That looks kinda like me! Except I'm sliding on my hand and butt while engaging the sidecut, and then getting back up off of the snow. It's funny how similar that is to falling I guess.


----------



## supern00b (Jan 27, 2020)

wrathfuldeity said:


> Its more squatting and as result you bend your knees and you get lower. Watch the first vid but squat more and stand up.
> Second vid helps to get you set up for doing cross under...you don't open up your body...but keep your leading shoulder pointed straight down the hill and move the board under you. Eventually you will be able to use the pop of the camber of the board along with sucking up your knees to change your edges...Its not a jump but a sucking up your knees. Btw, there is also down unweighting, little hops, sucking up...all of it is used depending on the situation, snow, conditions and terrain. There are uses for the ability to ride low, loose, sucking/absorbing the knees and keeping your upper body compact. If you are riding big open lines...like in your vid, you can open up and use your arms to help lock in the carve. However there are also times where having a compact upper body is more quick.

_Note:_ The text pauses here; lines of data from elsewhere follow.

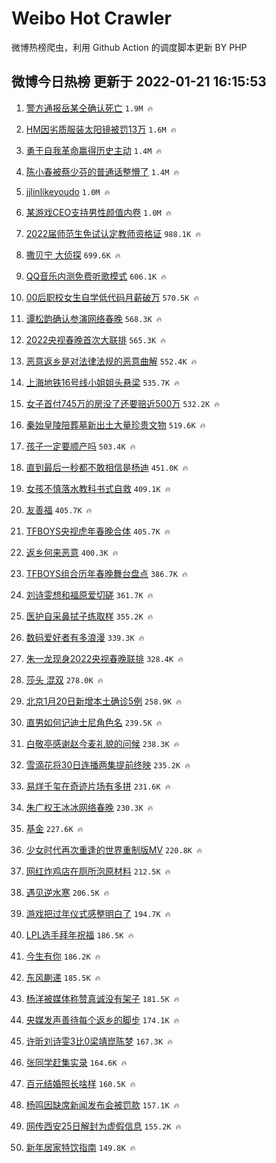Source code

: # Weibo Hot Crawler 



微博热榜爬虫，利用 Github Action 的调度脚本更新 BY PHP 


## 微博今日热榜 更新于 2022-01-21 16:15:53 
1. [警方通报岳某仝确认死亡](https://s.weibo.com/weibo?q=%23%E8%AD%A6%E6%96%B9%E9%80%9A%E6%8A%A5%E5%B2%B3%E6%9F%90%E4%BB%9D%E7%A1%AE%E8%AE%A4%E6%AD%BB%E4%BA%A1%23&Refer=top) `1.9M 🔥` 

1. [HM因劣质服装太阳镜被罚13万](https://s.weibo.com/weibo?q=%23HM%E5%9B%A0%E5%8A%A3%E8%B4%A8%E6%9C%8D%E8%A3%85%E5%A4%AA%E9%98%B3%E9%95%9C%E8%A2%AB%E7%BD%9A13%E4%B8%87%23&Refer=top) `1.6M 🔥` 

1. [勇于自我革命赢得历史主动](https://s.weibo.com/weibo?q=%23%E5%8B%87%E4%BA%8E%E8%87%AA%E6%88%91%E9%9D%A9%E5%91%BD%E8%B5%A2%E5%BE%97%E5%8E%86%E5%8F%B2%E4%B8%BB%E5%8A%A8%23&Refer=top) `1.4M 🔥` 

1. [陈小春被蔡少芬的普通话整懵了](https://s.weibo.com/weibo?q=%23%E9%99%88%E5%B0%8F%E6%98%A5%E8%A2%AB%E8%94%A1%E5%B0%91%E8%8A%AC%E7%9A%84%E6%99%AE%E9%80%9A%E8%AF%9D%E6%95%B4%E6%87%B5%E4%BA%86%23&Refer=top) `1.4M 🔥` 

1. [jjlinlikeyoudo](https://s.weibo.com/weibo?q=%23jjlinlikeyoudo%23&Refer=top) `1.0M 🔥` 

1. [某游戏CEO支持男性颜值内卷](https://s.weibo.com/weibo?q=%E6%9F%90%E6%B8%B8%E6%88%8FCEO%E6%94%AF%E6%8C%81%E7%94%B7%E6%80%A7%E9%A2%9C%E5%80%BC%E5%86%85%E5%8D%B7&Refer=top) `1.0M 🔥` 

1. [2022届师范生免试认定教师资格证](https://s.weibo.com/weibo?q=%232022%E5%B1%8A%E5%B8%88%E8%8C%83%E7%94%9F%E5%85%8D%E8%AF%95%E8%AE%A4%E5%AE%9A%E6%95%99%E5%B8%88%E8%B5%84%E6%A0%BC%E8%AF%81%23&Refer=top) `988.1K 🔥` 

1. [撒贝宁 大侦探](https://s.weibo.com/weibo?q=%E6%92%92%E8%B4%9D%E5%AE%81%20%E5%A4%A7%E4%BE%A6%E6%8E%A2&Refer=top) `699.6K 🔥` 

1. [QQ音乐内测免费听歌模式](https://s.weibo.com/weibo?q=%23QQ%E9%9F%B3%E4%B9%90%E5%86%85%E6%B5%8B%E5%85%8D%E8%B4%B9%E5%90%AC%E6%AD%8C%E6%A8%A1%E5%BC%8F%23&Refer=top) `606.1K 🔥` 

1. [00后职校女生自学低代码月薪破万](https://s.weibo.com/weibo?q=%2300%E5%90%8E%E8%81%8C%E6%A0%A1%E5%A5%B3%E7%94%9F%E8%87%AA%E5%AD%A6%E4%BD%8E%E4%BB%A3%E7%A0%81%E6%9C%88%E8%96%AA%E7%A0%B4%E4%B8%87%23&Refer=top) `570.5K 🔥` 

1. [谭松韵确认参演网络春晚](https://s.weibo.com/weibo?q=%23%E8%B0%AD%E6%9D%BE%E9%9F%B5%E7%A1%AE%E8%AE%A4%E5%8F%82%E6%BC%94%E7%BD%91%E7%BB%9C%E6%98%A5%E6%99%9A%23&Refer=top) `568.3K 🔥` 

1. [2022央视春晚首次大联排](https://s.weibo.com/weibo?q=%232022%E5%A4%AE%E8%A7%86%E6%98%A5%E6%99%9A%E9%A6%96%E6%AC%A1%E5%A4%A7%E8%81%94%E6%8E%92%23&Refer=top) `565.3K 🔥` 

1. [恶意返乡是对法律法规的恶意曲解](https://s.weibo.com/weibo?q=%23%E6%81%B6%E6%84%8F%E8%BF%94%E4%B9%A1%E6%98%AF%E5%AF%B9%E6%B3%95%E5%BE%8B%E6%B3%95%E8%A7%84%E7%9A%84%E6%81%B6%E6%84%8F%E6%9B%B2%E8%A7%A3%23&Refer=top) `552.4K 🔥` 

1. [上海地铁16号线小姐姐头悬梁](https://s.weibo.com/weibo?q=%E4%B8%8A%E6%B5%B7%E5%9C%B0%E9%93%8116%E5%8F%B7%E7%BA%BF%E5%B0%8F%E5%A7%90%E5%A7%90%E5%A4%B4%E6%82%AC%E6%A2%81&Refer=top) `535.7K 🔥` 

1. [女子首付745万的房没了还要赔近500万](https://s.weibo.com/weibo?q=%23%E5%A5%B3%E5%AD%90%E9%A6%96%E4%BB%98745%E4%B8%87%E7%9A%84%E6%88%BF%E6%B2%A1%E4%BA%86%E8%BF%98%E8%A6%81%E8%B5%94%E8%BF%91500%E4%B8%87%23&Refer=top) `532.2K 🔥` 

1. [秦始皇陵陪葬墓新出土大量珍贵文物](https://s.weibo.com/weibo?q=%23%E7%A7%A6%E5%A7%8B%E7%9A%87%E9%99%B5%E9%99%AA%E8%91%AC%E5%A2%93%E6%96%B0%E5%87%BA%E5%9C%9F%E5%A4%A7%E9%87%8F%E7%8F%8D%E8%B4%B5%E6%96%87%E7%89%A9%23&Refer=top) `519.6K 🔥` 

1. [孩子一定要顺产吗](https://s.weibo.com/weibo?q=%23%E5%AD%A9%E5%AD%90%E4%B8%80%E5%AE%9A%E8%A6%81%E9%A1%BA%E4%BA%A7%E5%90%97%23&Refer=top) `503.4K 🔥` 

1. [直到最后一秒都不敢相信是杨迪](https://s.weibo.com/weibo?q=%23%E7%9B%B4%E5%88%B0%E6%9C%80%E5%90%8E%E4%B8%80%E7%A7%92%E9%83%BD%E4%B8%8D%E6%95%A2%E7%9B%B8%E4%BF%A1%E6%98%AF%E6%9D%A8%E8%BF%AA%23&Refer=top) `451.0K 🔥` 

1. [女孩不慎落水教科书式自救](https://s.weibo.com/weibo?q=%23%E5%A5%B3%E5%AD%A9%E4%B8%8D%E6%85%8E%E8%90%BD%E6%B0%B4%E6%95%99%E7%A7%91%E4%B9%A6%E5%BC%8F%E8%87%AA%E6%95%91%23&Refer=top) `409.1K 🔥` 

1. [友善福](https://s.weibo.com/weibo?q=%23%E5%8F%8B%E5%96%84%E7%A6%8F%23&Refer=top) `405.7K 🔥` 

1. [TFBOYS央视虎年春晚合体](https://s.weibo.com/weibo?q=%23TFBOYS%E5%A4%AE%E8%A7%86%E8%99%8E%E5%B9%B4%E6%98%A5%E6%99%9A%E5%90%88%E4%BD%93%23&Refer=top) `405.7K 🔥` 

1. [返乡何来恶意](https://s.weibo.com/weibo?q=%23%E8%BF%94%E4%B9%A1%E4%BD%95%E6%9D%A5%E6%81%B6%E6%84%8F%23&Refer=top) `400.3K 🔥` 

1. [TFBOYS组合历年春晚舞台盘点](https://s.weibo.com/weibo?q=%23TFBOYS%E7%BB%84%E5%90%88%E5%8E%86%E5%B9%B4%E6%98%A5%E6%99%9A%E8%88%9E%E5%8F%B0%E7%9B%98%E7%82%B9%23&Refer=top) `386.7K 🔥` 

1. [刘诗雯想和福原爱切磋](https://s.weibo.com/weibo?q=%23%E5%88%98%E8%AF%97%E9%9B%AF%E6%83%B3%E5%92%8C%E7%A6%8F%E5%8E%9F%E7%88%B1%E5%88%87%E7%A3%8B%23&Refer=top) `361.7K 🔥` 

1. [医护自采鼻拭子练取样](https://s.weibo.com/weibo?q=%23%E5%8C%BB%E6%8A%A4%E8%87%AA%E9%87%87%E9%BC%BB%E6%8B%AD%E5%AD%90%E7%BB%83%E5%8F%96%E6%A0%B7%23&Refer=top) `355.2K 🔥` 

1. [数码爱好者有多浪漫](https://s.weibo.com/weibo?q=%23%E6%95%B0%E7%A0%81%E7%88%B1%E5%A5%BD%E8%80%85%E6%9C%89%E5%A4%9A%E6%B5%AA%E6%BC%AB%23&Refer=top) `339.3K 🔥` 

1. [朱一龙现身2022央视春晚联排](https://s.weibo.com/weibo?q=%23%E6%9C%B1%E4%B8%80%E9%BE%99%E7%8E%B0%E8%BA%AB2022%E5%A4%AE%E8%A7%86%E6%98%A5%E6%99%9A%E8%81%94%E6%8E%92%23&Refer=top) `328.4K 🔥` 

1. [莎头 混双](https://s.weibo.com/weibo?q=%E8%8E%8E%E5%A4%B4%20%E6%B7%B7%E5%8F%8C&Refer=top) `278.0K 🔥` 

1. [北京1月20日新增本土确诊5例](https://s.weibo.com/weibo?q=%23%E5%8C%97%E4%BA%AC1%E6%9C%8820%E6%97%A5%E6%96%B0%E5%A2%9E%E6%9C%AC%E5%9C%9F%E7%A1%AE%E8%AF%8A5%E4%BE%8B%23&Refer=top) `258.9K 🔥` 

1. [直男如何记迪士尼角色名](https://s.weibo.com/weibo?q=%23%E7%9B%B4%E7%94%B7%E5%A6%82%E4%BD%95%E8%AE%B0%E8%BF%AA%E5%A3%AB%E5%B0%BC%E8%A7%92%E8%89%B2%E5%90%8D%23&Refer=top) `239.5K 🔥` 

1. [白敬亭感谢赵今麦礼貌的问候](https://s.weibo.com/weibo?q=%23%E7%99%BD%E6%95%AC%E4%BA%AD%E6%84%9F%E8%B0%A2%E8%B5%B5%E4%BB%8A%E9%BA%A6%E7%A4%BC%E8%B2%8C%E7%9A%84%E9%97%AE%E5%80%99%23&Refer=top) `238.3K 🔥` 

1. [雪滴花将30日连播两集提前终映](https://s.weibo.com/weibo?q=%23%E9%9B%AA%E6%BB%B4%E8%8A%B1%E5%B0%8630%E6%97%A5%E8%BF%9E%E6%92%AD%E4%B8%A4%E9%9B%86%E6%8F%90%E5%89%8D%E7%BB%88%E6%98%A0%23&Refer=top) `235.2K 🔥` 

1. [易烊千玺在奇迹片场有多拼](https://s.weibo.com/weibo?q=%23%E6%98%93%E7%83%8A%E5%8D%83%E7%8E%BA%E5%9C%A8%E5%A5%87%E8%BF%B9%E7%89%87%E5%9C%BA%E6%9C%89%E5%A4%9A%E6%8B%BC%23&Refer=top) `231.6K 🔥` 

1. [朱广权王冰冰网络春晚](https://s.weibo.com/weibo?q=%23%E6%9C%B1%E5%B9%BF%E6%9D%83%E7%8E%8B%E5%86%B0%E5%86%B0%E7%BD%91%E7%BB%9C%E6%98%A5%E6%99%9A%23&Refer=top) `230.3K 🔥` 

1. [基金](https://s.weibo.com/weibo?q=%E5%9F%BA%E9%87%91&Refer=top) `227.6K 🔥` 

1. [少女时代再次重逢的世界重制版MV](https://s.weibo.com/weibo?q=%23%E5%B0%91%E5%A5%B3%E6%97%B6%E4%BB%A3%E5%86%8D%E6%AC%A1%E9%87%8D%E9%80%A2%E7%9A%84%E4%B8%96%E7%95%8C%E9%87%8D%E5%88%B6%E7%89%88MV%23&Refer=top) `220.8K 🔥` 

1. [网红炸鸡店在厕所泡原材料](https://s.weibo.com/weibo?q=%23%E7%BD%91%E7%BA%A2%E7%82%B8%E9%B8%A1%E5%BA%97%E5%9C%A8%E5%8E%95%E6%89%80%E6%B3%A1%E5%8E%9F%E6%9D%90%E6%96%99%23&Refer=top) `212.5K 🔥` 

1. [遇见逆水寒](https://s.weibo.com/weibo?q=%23%E9%81%87%E8%A7%81%E9%80%86%E6%B0%B4%E5%AF%92%23&Refer=top) `206.5K 🔥` 

1. [游戏把过年仪式感整明白了](https://s.weibo.com/weibo?q=%23%E6%B8%B8%E6%88%8F%E6%8A%8A%E8%BF%87%E5%B9%B4%E4%BB%AA%E5%BC%8F%E6%84%9F%E6%95%B4%E6%98%8E%E7%99%BD%E4%BA%86%23&Refer=top) `194.7K 🔥` 

1. [LPL选手拜年祝福](https://s.weibo.com/weibo?q=%23LPL%E9%80%89%E6%89%8B%E6%8B%9C%E5%B9%B4%E7%A5%9D%E7%A6%8F%23&Refer=top) `186.5K 🔥` 

1. [今生有你](https://s.weibo.com/weibo?q=%E4%BB%8A%E7%94%9F%E6%9C%89%E4%BD%A0&Refer=top) `186.2K 🔥` 

1. [东风蒯递](https://s.weibo.com/weibo?q=%23%E4%B8%9C%E9%A3%8E%E8%92%AF%E9%80%92%23&Refer=top) `185.5K 🔥` 

1. [杨洋被媒体称赞真诚没有架子](https://s.weibo.com/weibo?q=%23%E6%9D%A8%E6%B4%8B%E8%A2%AB%E5%AA%92%E4%BD%93%E7%A7%B0%E8%B5%9E%E7%9C%9F%E8%AF%9A%E6%B2%A1%E6%9C%89%E6%9E%B6%E5%AD%90%23&Refer=top) `181.5K 🔥` 

1. [央媒发声善待每个返乡的脚步](https://s.weibo.com/weibo?q=%23%E5%A4%AE%E5%AA%92%E5%8F%91%E5%A3%B0%E5%96%84%E5%BE%85%E6%AF%8F%E4%B8%AA%E8%BF%94%E4%B9%A1%E7%9A%84%E8%84%9A%E6%AD%A5%23&Refer=top) `174.1K 🔥` 

1. [许昕刘诗雯3比0梁靖崑陈梦](https://s.weibo.com/weibo?q=%23%E8%AE%B8%E6%98%95%E5%88%98%E8%AF%97%E9%9B%AF3%E6%AF%940%E6%A2%81%E9%9D%96%E5%B4%91%E9%99%88%E6%A2%A6%23&Refer=top) `167.3K 🔥` 

1. [张同学赶集实录](https://s.weibo.com/weibo?q=%23%E5%BC%A0%E5%90%8C%E5%AD%A6%E8%B5%B6%E9%9B%86%E5%AE%9E%E5%BD%95%23&Refer=top) `164.6K 🔥` 

1. [百元结婚照长啥样](https://s.weibo.com/weibo?q=%23%E7%99%BE%E5%85%83%E7%BB%93%E5%A9%9A%E7%85%A7%E9%95%BF%E5%95%A5%E6%A0%B7%23&Refer=top) `160.5K 🔥` 

1. [杨鸣因缺席新闻发布会被罚款](https://s.weibo.com/weibo?q=%23%E6%9D%A8%E9%B8%A3%E5%9B%A0%E7%BC%BA%E5%B8%AD%E6%96%B0%E9%97%BB%E5%8F%91%E5%B8%83%E4%BC%9A%E8%A2%AB%E7%BD%9A%E6%AC%BE%23&Refer=top) `157.1K 🔥` 

1. [网传西安25日解封为虚假信息](https://s.weibo.com/weibo?q=%23%E7%BD%91%E4%BC%A0%E8%A5%BF%E5%AE%8925%E6%97%A5%E8%A7%A3%E5%B0%81%E4%B8%BA%E8%99%9A%E5%81%87%E4%BF%A1%E6%81%AF%23&Refer=top) `155.2K 🔥` 

1. [新年居家特饮指南](https://s.weibo.com/weibo?q=%23%E6%96%B0%E5%B9%B4%E5%B1%85%E5%AE%B6%E7%89%B9%E9%A5%AE%E6%8C%87%E5%8D%97%23&Refer=top) `149.8K 🔥`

Its like doing slalom verses tight hot rodding...both are fun and both are useful.
> 
> REFRESH YOUR RIDING IN 1 RUN WITH THESE SNOWBOARDING HACKS - YouTube
> ...


One thing that's boggled me is how people get super low on the toeside, when all the instructionals tell people to flex their butts and hump the air when going toeside. Are you supposed to be channelling your inner MJ to get a low toeside carve?


----------



## Donutz (May 12, 2010)

speedjason said:


> Too much arching your back on heel side. Keep your back straight and lower your hip.


I'm glad you said that. I thought there was an issue on heelside but couldn't articulate it.


----------



## Donutz (May 12, 2010)

supern00b said:


> One thing that's boggled me is how people get super low on the toeside, when all the instructionals tell people to flex their butts and hump the air when going toeside. Are you supposed to be channelling your inner MJ to get a low toeside carve?
> 
> View attachment 157315


Unfortunately the nature of snowboarding is such that the techniques for heelside and toeside turns have to be different. Unless you have a _very _unusual skeleton. In general terms, good turns involve angulation of the board, stacking your weight over the edge, and shifting your weight fore/aft as appropriate. The MJ pose there is probably more heelside-appropriate, except for the ankles.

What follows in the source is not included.